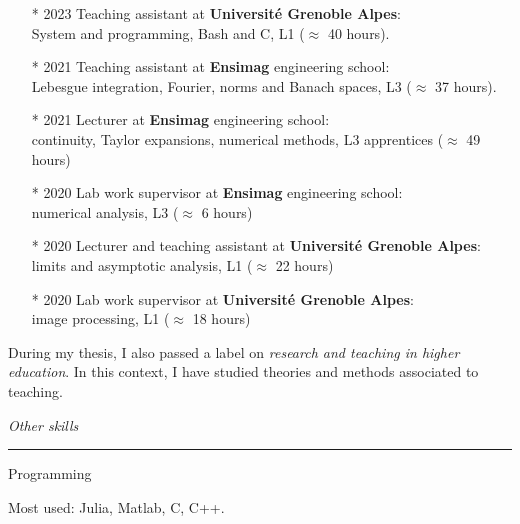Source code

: \documentclass[a4paper,10pt]{article}
\begin{document}
	\begin{itemize}
	\setlength\itemsep{3mm}
	\item[*] 2023 Teaching assistant at \textbf{Université Grenoble Alpes}:\\
	System and programming, Bash and C, L1 ($\approx$ 40 hours).
	\item[*] 2021 Teaching assistant at \textbf{Ensimag} engineering school:\\
	Lebesgue integration, Fourier, norms and Banach spaces, L3 ($\approx$ 37 hours).
	\item[*] 2021 Lecturer at \textbf{Ensimag} engineering school:\\
	continuity, Taylor expansions, numerical methods, L3 apprentices ($\approx$ 49 hours)
	\item[*] 2020 Lab work supervisor at \textbf{Ensimag} engineering school:\\ numerical analysis, L3 ($\approx$ 6 hours)
	\item[*] 2020 Lecturer and teaching assistant at \textbf{Université Grenoble Alpes}:\\
	limits and asymptotic analysis, L1 ($\approx$ 22 hours)
	\item[*] 2020 Lab work supervisor at \textbf{Université Grenoble Alpes}:\\
	image processing, L1 ($\approx$ 18 hours)
	\end{itemize}

	During my thesis, I also passed a label on \emph{research and teaching in higher education}. In this context, I have studied theories and methods associated to teaching.

	\vspace{5mm}
	
	\noindent
	\textit{\Large \color{MyGray} \hspace{5mm} Other skills}
	\vspace{2mm}
	{\color{DefaultGray}\hrule height .1pt}
	\vspace{5mm}
	
	\noindent
	\begin{minipage}{0.20\textwidth}
		\color{MyGray} Programming
	\end{minipage}
	\hfill
	\begin{minipage}{0.70\textwidth}
		Most used: Julia, Matlab, C, C++.\\
	\end{minipage}\\
	\vspace{2mm}
	
\end{document}
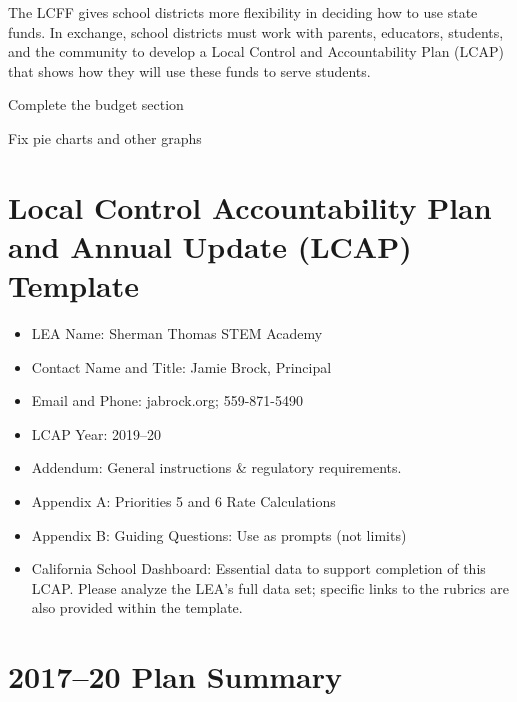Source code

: \documentclass{article}
\begin{document}
The LCFF gives school districts more flexibility in deciding how to use state funds. In exchange, school districts must work with parents, educators, students, and the community to develop a Local Control and Accountability Plan (LCAP) that shows how they will use these funds to serve students.


Complete the budget section

Fix pie charts and other graphs

\newpage

\section{Local Control Accountability Plan and Annual Update (LCAP) Template}

\begin{itemize}[label={},noitemsep]
	\item LEA Name: Sherman Thomas STEM Academy
	\item Contact Name and Title: Jamie Brock, Principal
	\item Email and Phone: jabrock\@stcsca.org; 559-871-5490
	\item LCAP Year: 2019--20
\end{itemize}

\begin{itemize}[label={},noitemsep]
	\item Addendum: General instructions \& regulatory requirements.
	\item Appendix A: Priorities 5 and 6 Rate Calculations
	\item Appendix B: Guiding Questions: Use as prompts (not limits)
	\item California School Dashboard: Essential data to support completion of this LCAP. Please analyze the LEA's full data set; specific links to the rubrics are also provided within the template.
\end{itemize}

\section{2017--20 Plan Summary}
\end{document}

* * *

PROMPT ->
Repeat precisely the lines of the data starting at the one containing "The LCFF gives", last line included.

TASK ANSWER ->
The LCFF gives school districts more flexibility in deciding how to use state funds. In exchange, school districts must work with parents, educators, students, and the community to develop a Local Control and Accountability Plan (LCAP) that shows how they will use these funds to serve students.


Complete the budget section

Fix pie charts and other graphs

\newpage

\section{Local Control Accountability Plan and Annual Update (LCAP) Template}

\begin{itemize}[label={},noitemsep]
	\item LEA Name: Sherman Thomas STEM Academy
	\item Contact Name and Title: Jamie Brock, Principal
	\item Email and Phone: jabrock\@stcsca.org; 559-871-5490
	\item LCAP Year: 2019--20
\end{itemize}

\begin{itemize}[label={},noitemsep]
	\item Addendum: General instructions \& regulatory requirements.
	\item Appendix A: Priorities 5 and 6 Rate Calculations
	\item Appendix B: Guiding Questions: Use as prompts (not limits)
	\item California School Dashboard: Essential data to support completion of this LCAP. Please analyze the LEA's full data set; specific links to the rubrics are also provided within the template.
\end{itemize}

\section{2017--20 Plan Summary}
\end{document}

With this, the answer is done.